Activity: Write out the records that appear below, verbatim and complete, but without pictures.

Recorded data:
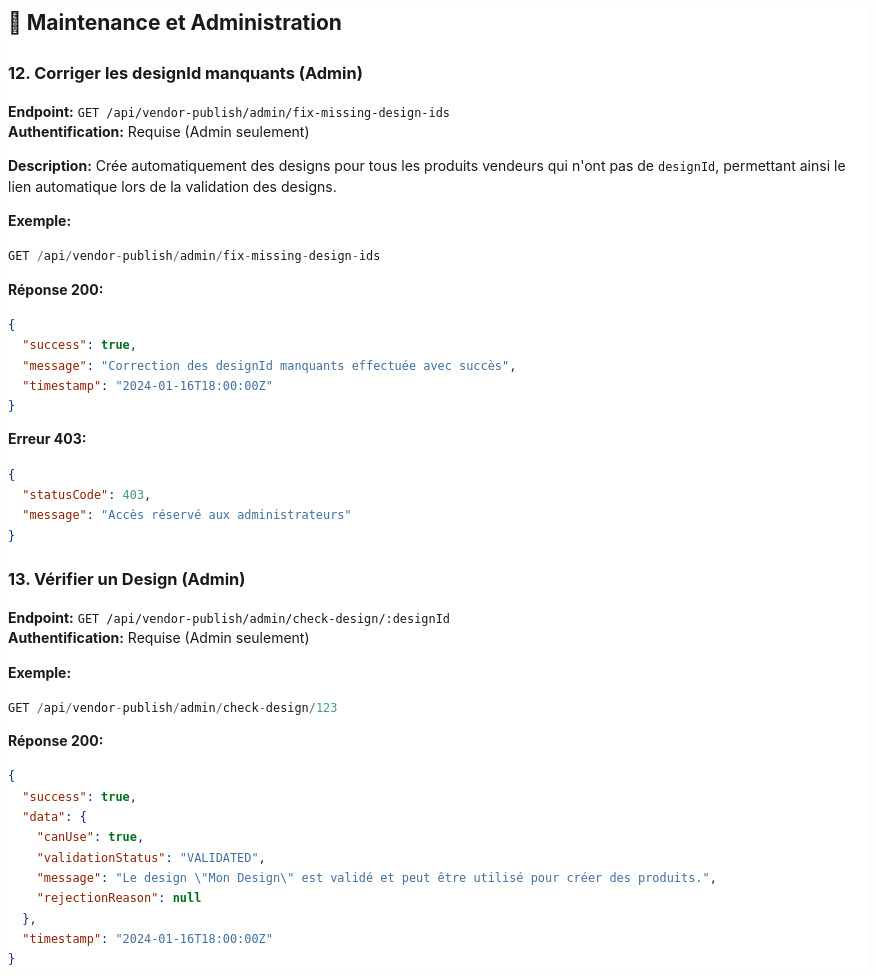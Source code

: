 ## 🔧 Maintenance et Administration

### 12. Corriger les designId manquants (Admin)

**Endpoint:** `GET /api/vendor-publish/admin/fix-missing-design-ids`  
**Authentification:** Requise (Admin seulement)

**Description:** Crée automatiquement des designs pour tous les produits vendeurs qui n'ont pas de `designId`, permettant ainsi le lien automatique lors de la validation des designs.

**Exemple:**
```javascript
GET /api/vendor-publish/admin/fix-missing-design-ids
```

**Réponse 200:**
```json
{
  "success": true,
  "message": "Correction des designId manquants effectuée avec succès",
  "timestamp": "2024-01-16T18:00:00Z"
}
```

**Erreur 403:**
```json
{
  "statusCode": 403,
  "message": "Accès réservé aux administrateurs"
}
```

### 13. Vérifier un Design (Admin)

**Endpoint:** `GET /api/vendor-publish/admin/check-design/:designId`  
**Authentification:** Requise (Admin seulement)

**Exemple:**
```javascript
GET /api/vendor-publish/admin/check-design/123
```

**Réponse 200:**
```json
{
  "success": true,
  "data": {
    "canUse": true,
    "validationStatus": "VALIDATED",
    "message": "Le design \"Mon Design\" est validé et peut être utilisé pour créer des produits.",
    "rejectionReason": null
  },
  "timestamp": "2024-01-16T18:00:00Z"
}
```

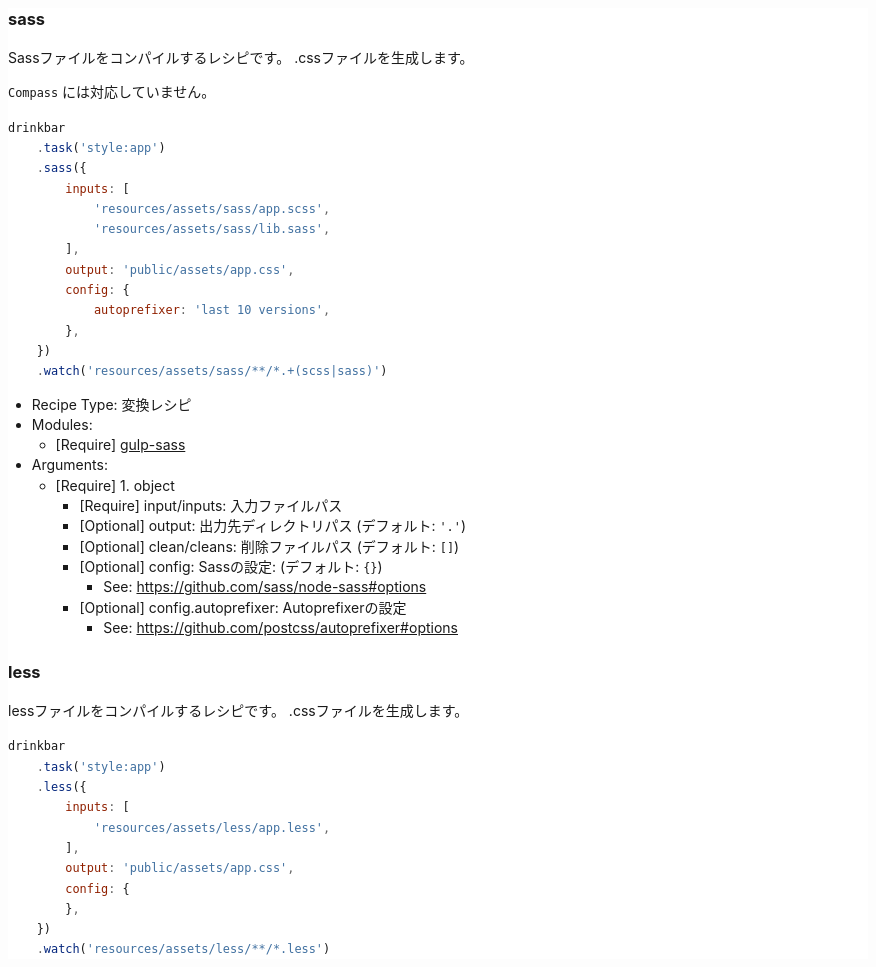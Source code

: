 ### sass

Sassファイルをコンパイルするレシピです。
.cssファイルを生成します。

`Compass` には対応していません。

```javascript
drinkbar
	.task('style:app')
	.sass({
		inputs: [
			'resources/assets/sass/app.scss',
			'resources/assets/sass/lib.sass',
		],
		output: 'public/assets/app.css',
		config: {
			autoprefixer: 'last 10 versions',
		},
	})
	.watch('resources/assets/sass/**/*.+(scss|sass)')
```

- Recipe Type: 変換レシピ
- Modules:
  - [Require] [gulp-sass](https://www.npmjs.com/package/gulp-sass)
- Arguments:
  - [Require] 1. object
    - [Require] input/inputs: 入力ファイルパス
    - [Optional] output: 出力先ディレクトリパス (デフォルト: `'.'`)
    - [Optional] clean/cleans: 削除ファイルパス (デフォルト: `[]`)
    - [Optional] config: Sassの設定: (デフォルト: `{}`)
      - See: https://github.com/sass/node-sass#options
    - [Optional] config.autoprefixer: Autoprefixerの設定
      - See: https://github.com/postcss/autoprefixer#options

### less

lessファイルをコンパイルするレシピです。
.cssファイルを生成します。

```javascript
drinkbar
	.task('style:app')
	.less({
		inputs: [
			'resources/assets/less/app.less',
		],
		output: 'public/assets/app.css',
		config: {
		},
	})
	.watch('resources/assets/less/**/*.less')
```
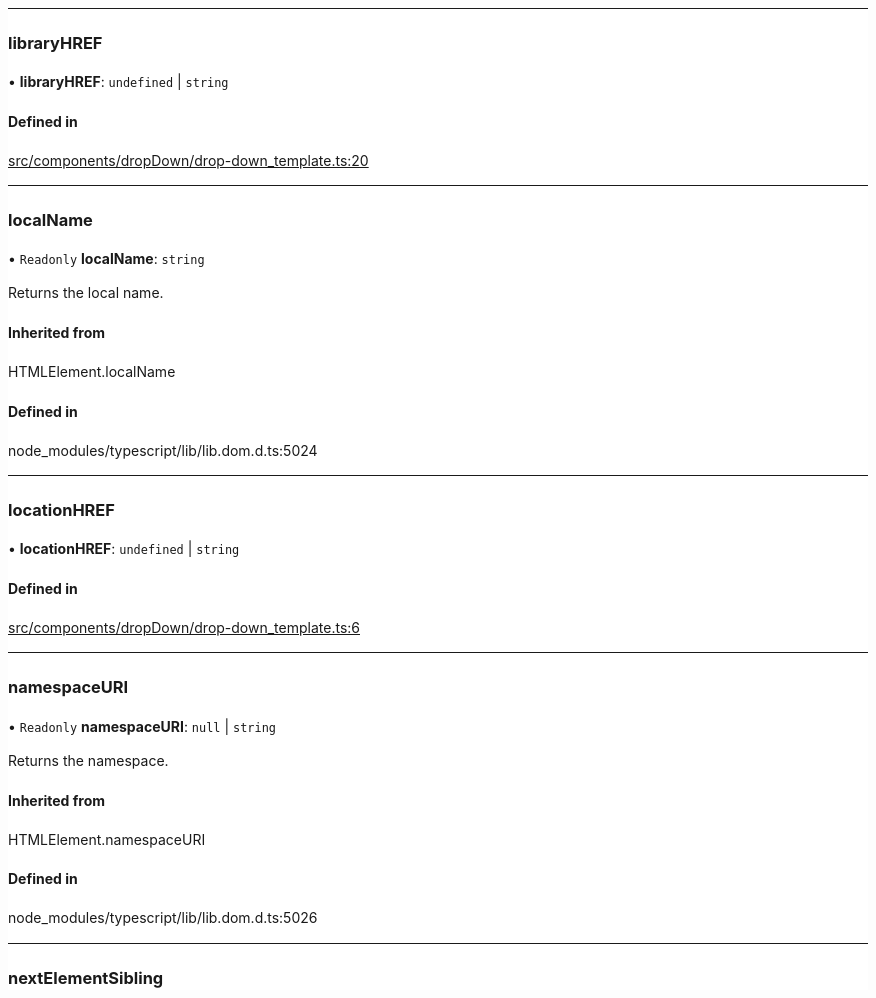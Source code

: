 ___

### libraryHREF

• **libraryHREF**: `undefined` \| `string`

#### Defined in

[src/components/dropDown/drop-down_template.ts:20](https://github.com/Gordon2735/grmj_profile/blob/1239e9c/src/components/dropDown/drop-down_template.ts#L20)

___

### localName

• `Readonly` **localName**: `string`

Returns the local name.

#### Inherited from

HTMLElement.localName

#### Defined in

node_modules/typescript/lib/lib.dom.d.ts:5024

___

### locationHREF

• **locationHREF**: `undefined` \| `string`

#### Defined in

[src/components/dropDown/drop-down_template.ts:6](https://github.com/Gordon2735/grmj_profile/blob/1239e9c/src/components/dropDown/drop-down_template.ts#L6)

___

### namespaceURI

• `Readonly` **namespaceURI**: ``null`` \| `string`

Returns the namespace.

#### Inherited from

HTMLElement.namespaceURI

#### Defined in

node_modules/typescript/lib/lib.dom.d.ts:5026

___

### nextElementSibling

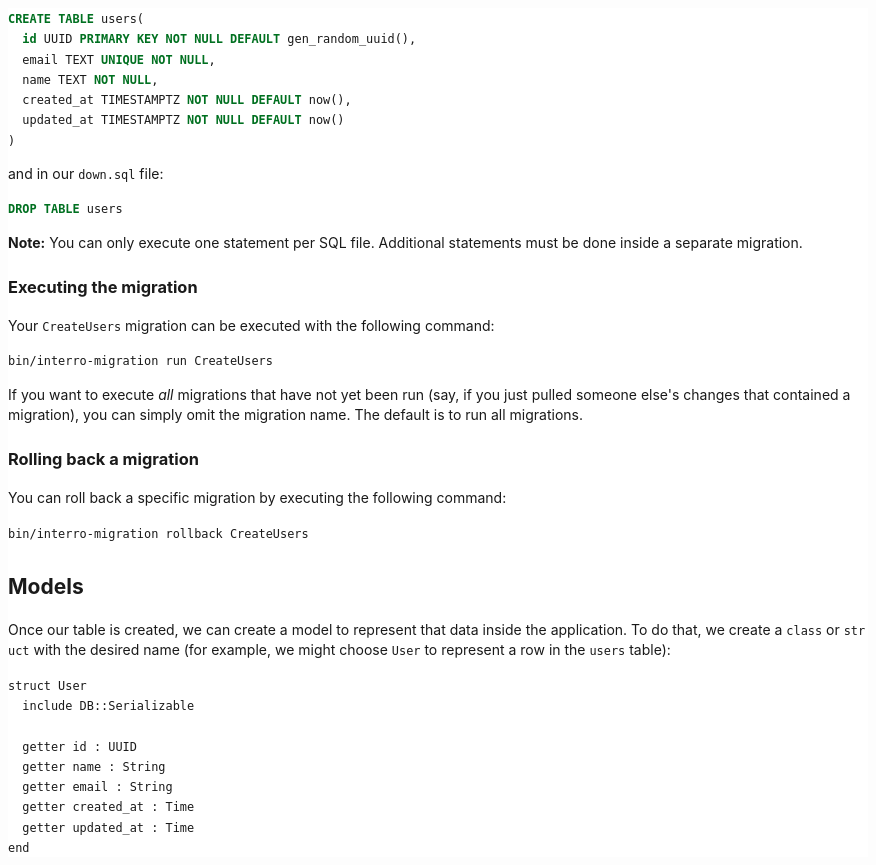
 ```sql
CREATE TABLE users(
  id UUID PRIMARY KEY NOT NULL DEFAULT gen_random_uuid(),
  email TEXT UNIQUE NOT NULL,
  name TEXT NOT NULL,
  created_at TIMESTAMPTZ NOT NULL DEFAULT now(),
  updated_at TIMESTAMPTZ NOT NULL DEFAULT now()
)
```

and in our `down.sql` file:

```sql
DROP TABLE users
```

**Note:** You can only execute one statement per SQL file. Additional statements must be done inside a separate migration.

### Executing the migration

Your `CreateUsers` migration can be executed with the following command:

```
bin/interro-migration run CreateUsers
```

If you want to execute _all_ migrations that have not yet been run (say, if you just pulled someone else's changes that contained a migration), you can simply omit the migration name. The default is to run all migrations.

### Rolling back a migration

You can roll back a specific migration by executing the following command:

```
bin/interro-migration rollback CreateUsers
```

## Models

Once our table is created, we can create a model to represent that data inside the application. To do that, we create a `class` or `struct` with the desired name (for example, we might choose `User` to represent a row in the `users` table):

```crystal
struct User
  include DB::Serializable

  getter id : UUID
  getter name : String
  getter email : String
  getter created_at : Time
  getter updated_at : Time
end
```
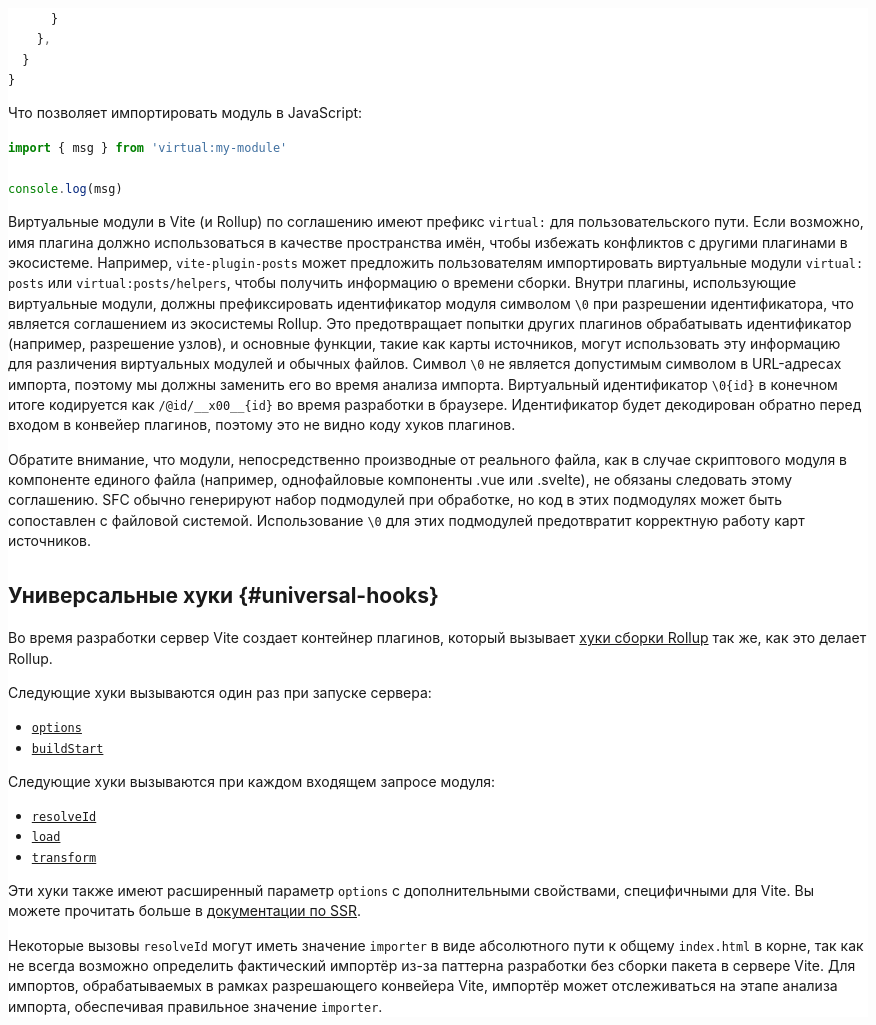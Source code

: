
 ```js
      }
    },
  }
}
```

Что позволяет импортировать модуль в JavaScript:

```js
import { msg } from 'virtual:my-module'

console.log(msg)
```

Виртуальные модули в Vite (и Rollup) по соглашению имеют префикс `virtual:` для пользовательского пути. Если возможно, имя плагина должно использоваться в качестве пространства имён, чтобы избежать конфликтов с другими плагинами в экосистеме. Например, `vite-plugin-posts` может предложить пользователям импортировать виртуальные модули `virtual:posts` или `virtual:posts/helpers`, чтобы получить информацию о времени сборки. Внутри плагины, использующие виртуальные модули, должны префиксировать идентификатор модуля символом `\0` при разрешении идентификатора, что является соглашением из экосистемы Rollup. Это предотвращает попытки других плагинов обрабатывать идентификатор (например, разрешение узлов), и основные функции, такие как карты источников, могут использовать эту информацию для различения виртуальных модулей и обычных файлов. Символ `\0` не является допустимым символом в URL-адресах импорта, поэтому мы должны заменить его во время анализа импорта. Виртуальный идентификатор `\0{id}` в конечном итоге кодируется как `/@id/__x00__{id}` во время разработки в браузере. Идентификатор будет декодирован обратно перед входом в конвейер плагинов, поэтому это не видно коду хуков плагинов.

Обратите внимание, что модули, непосредственно производные от реального файла, как в случае скриптового модуля в компоненте единого файла (например, однофайловые компоненты .vue или .svelte), не обязаны следовать этому соглашению. SFC обычно генерируют набор подмодулей при обработке, но код в этих подмодулях может быть сопоставлен с файловой системой. Использование `\0` для этих подмодулей предотвратит корректную работу карт источников.

## Универсальные хуки {#universal-hooks}

Во время разработки сервер Vite создает контейнер плагинов, который вызывает [хуки сборки Rollup](https://rollupjs.org/plugin-development/#build-hooks) так же, как это делает Rollup.

Следующие хуки вызываются один раз при запуске сервера:

- [`options`](https://rollupjs.org/plugin-development/#options)
- [`buildStart`](https://rollupjs.org/plugin-development/#buildstart)

Следующие хуки вызываются при каждом входящем запросе модуля:

- [`resolveId`](https://rollupjs.org/plugin-development/#resolveid)
- [`load`](https://rollupjs.org/plugin-development/#load)
- [`transform`](https://rollupjs.org/plugin-development/#transform)

Эти хуки также имеют расширенный параметр `options` с дополнительными свойствами, специфичными для Vite. Вы можете прочитать больше в [документации по SSR](/guide/ssr#ssr-specific-plugin-logic).

Некоторые вызовы `resolveId` могут иметь значение `importer` в виде абсолютного пути к общему `index.html` в корне, так как не всегда возможно определить фактический импортёр из-за паттерна разработки без сборки пакета в сервере Vite. Для импортов, обрабатываемых в рамках разрешающего конвейера Vite, импортёр может отслеживаться на этапе анализа импорта, обеспечивая правильное значение `importer`.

Solution:
Source code

: ## 🔧 Maintenance et Administration

### 12. Corriger les designId manquants (Admin)

**Endpoint:** `GET /api/vendor-publish/admin/fix-missing-design-ids`  
**Authentification:** Requise (Admin seulement)

**Description:** Crée automatiquement des designs pour tous les produits vendeurs qui n'ont pas de `designId`, permettant ainsi le lien automatique lors de la validation des designs.

**Exemple:**
```javascript
GET /api/vendor-publish/admin/fix-missing-design-ids
```

**Réponse 200:**
```json
{
  "success": true,
  "message": "Correction des designId manquants effectuée avec succès",
  "timestamp": "2024-01-16T18:00:00Z"
}
```

**Erreur 403:**
```json
{
  "statusCode": 403,
  "message": "Accès réservé aux administrateurs"
}
```

### 13. Vérifier un Design (Admin)

**Endpoint:** `GET /api/vendor-publish/admin/check-design/:designId`  
**Authentification:** Requise (Admin seulement)

**Exemple:**
```javascript
GET /api/vendor-publish/admin/check-design/123
```

**Réponse 200:**
```json
{
  "success": true,
  "data": {
    "canUse": true,
    "validationStatus": "VALIDATED",
    "message": "Le design \"Mon Design\" est validé et peut être utilisé pour créer des produits.",
    "rejectionReason": null
  },
  "timestamp": "2024-01-16T18:00:00Z"
}
```

Source code

: ### sass

Sassファイルをコンパイルするレシピです。
.cssファイルを生成します。

`Compass` には対応していません。

```javascript
drinkbar
	.task('style:app')
	.sass({
		inputs: [
			'resources/assets/sass/app.scss',
			'resources/assets/sass/lib.sass',
		],
		output: 'public/assets/app.css',
		config: {
			autoprefixer: 'last 10 versions',
		},
	})
	.watch('resources/assets/sass/**/*.+(scss|sass)')
```

- Recipe Type: 変換レシピ
- Modules:
  - [Require] [gulp-sass](https://www.npmjs.com/package/gulp-sass)
- Arguments:
  - [Require] 1. object
    - [Require] input/inputs: 入力ファイルパス
    - [Optional] output: 出力先ディレクトリパス (デフォルト: `'.'`)
    - [Optional] clean/cleans: 削除ファイルパス (デフォルト: `[]`)
    - [Optional] config: Sassの設定: (デフォルト: `{}`)
      - See: https://github.com/sass/node-sass#options
    - [Optional] config.autoprefixer: Autoprefixerの設定
      - See: https://github.com/postcss/autoprefixer#options

### less

lessファイルをコンパイルするレシピです。
.cssファイルを生成します。

```javascript
drinkbar
	.task('style:app')
	.less({
		inputs: [
			'resources/assets/less/app.less',
		],
		output: 'public/assets/app.css',
		config: {
		},
	})
	.watch('resources/assets/less/**/*.less')
```
Source code

: ___

### libraryHREF

• **libraryHREF**: `undefined` \| `string`

#### Defined in

[src/components/dropDown/drop-down_template.ts:20](https://github.com/Gordon2735/grmj_profile/blob/1239e9c/src/components/dropDown/drop-down_template.ts#L20)

___

### localName

• `Readonly` **localName**: `string`

Returns the local name.

#### Inherited from

HTMLElement.localName

#### Defined in

node_modules/typescript/lib/lib.dom.d.ts:5024

___

### locationHREF

• **locationHREF**: `undefined` \| `string`

#### Defined in

[src/components/dropDown/drop-down_template.ts:6](https://github.com/Gordon2735/grmj_profile/blob/1239e9c/src/components/dropDown/drop-down_template.ts#L6)

___

### namespaceURI

• `Readonly` **namespaceURI**: ``null`` \| `string`

Returns the namespace.

#### Inherited from

HTMLElement.namespaceURI

#### Defined in

node_modules/typescript/lib/lib.dom.d.ts:5026

___

### nextElementSibling

 ```sql
CREATE TABLE users(
  id UUID PRIMARY KEY NOT NULL DEFAULT gen_random_uuid(),
  email TEXT UNIQUE NOT NULL,
  name TEXT NOT NULL,
  created_at TIMESTAMPTZ NOT NULL DEFAULT now(),
  updated_at TIMESTAMPTZ NOT NULL DEFAULT now()
)
```

and in our `down.sql` file:

```sql
DROP TABLE users
```

**Note:** You can only execute one statement per SQL file. Additional statements must be done inside a separate migration.

### Executing the migration

Your `CreateUsers` migration can be executed with the following command:

```
bin/interro-migration run CreateUsers
```

If you want to execute _all_ migrations that have not yet been run (say, if you just pulled someone else's changes that contained a migration), you can simply omit the migration name. The default is to run all migrations.

### Rolling back a migration

You can roll back a specific migration by executing the following command:

```
bin/interro-migration rollback CreateUsers
```

## Models

Once our table is created, we can create a model to represent that data inside the application. To do that, we create a `class` or `struct` with the desired name (for example, we might choose `User` to represent a row in the `users` table):

```crystal
struct User
  include DB::Serializable

  getter id : UUID
  getter name : String
  getter email : String
  getter created_at : Time
  getter updated_at : Time
end
```
Source code

:
 ```js
      }
    },
  }
}
```

Что позволяет импортировать модуль в JavaScript:

```js
import { msg } from 'virtual:my-module'

console.log(msg)
```

Виртуальные модули в Vite (и Rollup) по соглашению имеют префикс `virtual:` для пользовательского пути. Если возможно, имя плагина должно использоваться в качестве пространства имён, чтобы избежать конфликтов с другими плагинами в экосистеме. Например, `vite-plugin-posts` может предложить пользователям импортировать виртуальные модули `virtual:posts` или `virtual:posts/helpers`, чтобы получить информацию о времени сборки. Внутри плагины, использующие виртуальные модули, должны префиксировать идентификатор модуля символом `\0` при разрешении идентификатора, что является соглашением из экосистемы Rollup. Это предотвращает попытки других плагинов обрабатывать идентификатор (например, разрешение узлов), и основные функции, такие как карты источников, могут использовать эту информацию для различения виртуальных модулей и обычных файлов. Символ `\0` не является допустимым символом в URL-адресах импорта, поэтому мы должны заменить его во время анализа импорта. Виртуальный идентификатор `\0{id}` в конечном итоге кодируется как `/@id/__x00__{id}` во время разработки в браузере. Идентификатор будет декодирован обратно перед входом в конвейер плагинов, поэтому это не видно коду хуков плагинов.

Обратите внимание, что модули, непосредственно производные от реального файла, как в случае скриптового модуля в компоненте единого файла (например, однофайловые компоненты .vue или .svelte), не обязаны следовать этому соглашению. SFC обычно генерируют набор подмодулей при обработке, но код в этих подмодулях может быть сопоставлен с файловой системой. Использование `\0` для этих подмодулей предотвратит корректную работу карт источников.

## Универсальные хуки {#universal-hooks}

Во время разработки сервер Vite создает контейнер плагинов, который вызывает [хуки сборки Rollup](https://rollupjs.org/plugin-development/#build-hooks) так же, как это делает Rollup.

Следующие хуки вызываются один раз при запуске сервера:

- [`options`](https://rollupjs.org/plugin-development/#options)
- [`buildStart`](https://rollupjs.org/plugin-development/#buildstart)

Следующие хуки вызываются при каждом входящем запросе модуля:

- [`resolveId`](https://rollupjs.org/plugin-development/#resolveid)
- [`load`](https://rollupjs.org/plugin-development/#load)
- [`transform`](https://rollupjs.org/plugin-development/#transform)

Эти хуки также имеют расширенный параметр `options` с дополнительными свойствами, специфичными для Vite. Вы можете прочитать больше в [документации по SSR](/guide/ssr#ssr-specific-plugin-logic).

Некоторые вызовы `resolveId` могут иметь значение `importer` в виде абсолютного пути к общему `index.html` в корне, так как не всегда возможно определить фактический импортёр из-за паттерна разработки без сборки пакета в сервере Vite. Для импортов, обрабатываемых в рамках разрешающего конвейера Vite, импортёр может отслеживаться на этапе анализа импорта, обеспечивая правильное значение `importer`.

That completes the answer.